Edith Maud Rawdon-Hastings, 10th Countess of Loudoun (10 December 1833 – 23 January 1874) was a Scottish peer. She died aged 40 after caring for Rowallan Castle. Sir George Gilbert Scott designed an Eleanor Cross style monument to her which was erected in Ashby de la Zouch.
She was greatly attached to the old Mure family mansion of Rowallan Castle near Kilmaurs in Ayrshire, and funded restorations of it.[4]
In 1866, Rawdon-Hastings drew a picture which she called "Skeleton Ball". This picture is now in the Tate.[5]
Personal life
On 30 April 1853, she married Charles Clifton. The couple took the surname of Abney-Hastings, as a condition of inheriting from a second cousin Sir Charles Abney-Hastings, 2nd Bt, a natural grandson of the 10th Earl of Huntingdon (brother of Lady Edith's grandmother).[6],[7]. They had six children:[2]

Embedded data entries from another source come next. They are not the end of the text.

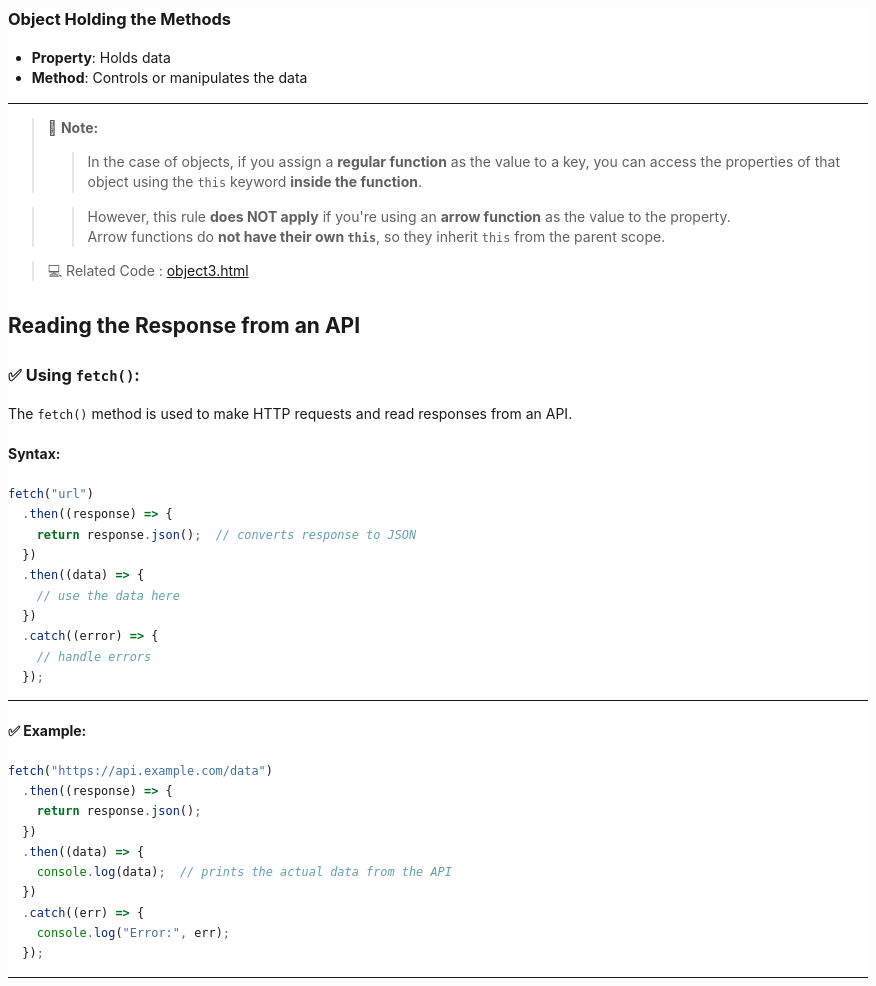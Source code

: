 ### Object Holding the Methods

- **Property**: Holds data  
- **Method**: Controls or manipulates the data

---

> 🔔 **Note:**
>> In the case of objects, if you assign a **regular function** as the value to a key, you can access the properties of that object using the `this` keyword **inside the function**.

>> However, this rule **does NOT apply** if you're using an **arrow function** as the value to the property.  
Arrow functions do **not have their own `this`**, so they inherit `this` from the parent scope.

> 💻 Related Code : [object3.html](javascript-asynch/object3.html)

## Reading the Response from an API

### ✅ Using `fetch()`:
The `fetch()` method is used to make HTTP requests and read responses from an API.

#### Syntax:
```js
fetch("url")
  .then((response) => {
    return response.json();  // converts response to JSON
  })
  .then((data) => {
    // use the data here
  })
  .catch((error) => {
    // handle errors
  });
```
---

#### ✅ Example:
```js
fetch("https://api.example.com/data")
  .then((response) => {
    return response.json();
  })
  .then((data) => {
    console.log(data);  // prints the actual data from the API
  })
  .catch((err) => {
    console.log("Error:", err);
  });
```
---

Hon. Henry Cecil Plantagenet Clifton (b. 1860), who married Maharaja Duleep Singh's companion and was subsequently ostracised when the party went in exile.[2]
Lady Egidia Sophia Frederica Christina Clifton (1870–1892), who died young.[2]
Edith died on 23 January 1874 and was buried in the churchyard at Castle Donington, except for her right hand, which – at her own request – was buried in the parkland of her home at Donington Hall.[8] After she died, the Loudoun monument was erected in Ashby. The octagonal monument by Sir George Gilbert Scott is based on the Eleanor crosses and is now a Grade II* listed structure.[9][10] After Edith's death, her widowed husband was created Baron Donington.
Descendants
Through her son Paulyn, she was a grandmother of Edith Abney-Hastings, later 12th Countess of Loudoun.[2]
Through her son Gilbert, she was a grandmother of four granddaughters, including Hon. Selina Clifton-Hastings-Campbell, who married Sir Edward McTaggart-Stewart, 2nd Baronet.[2]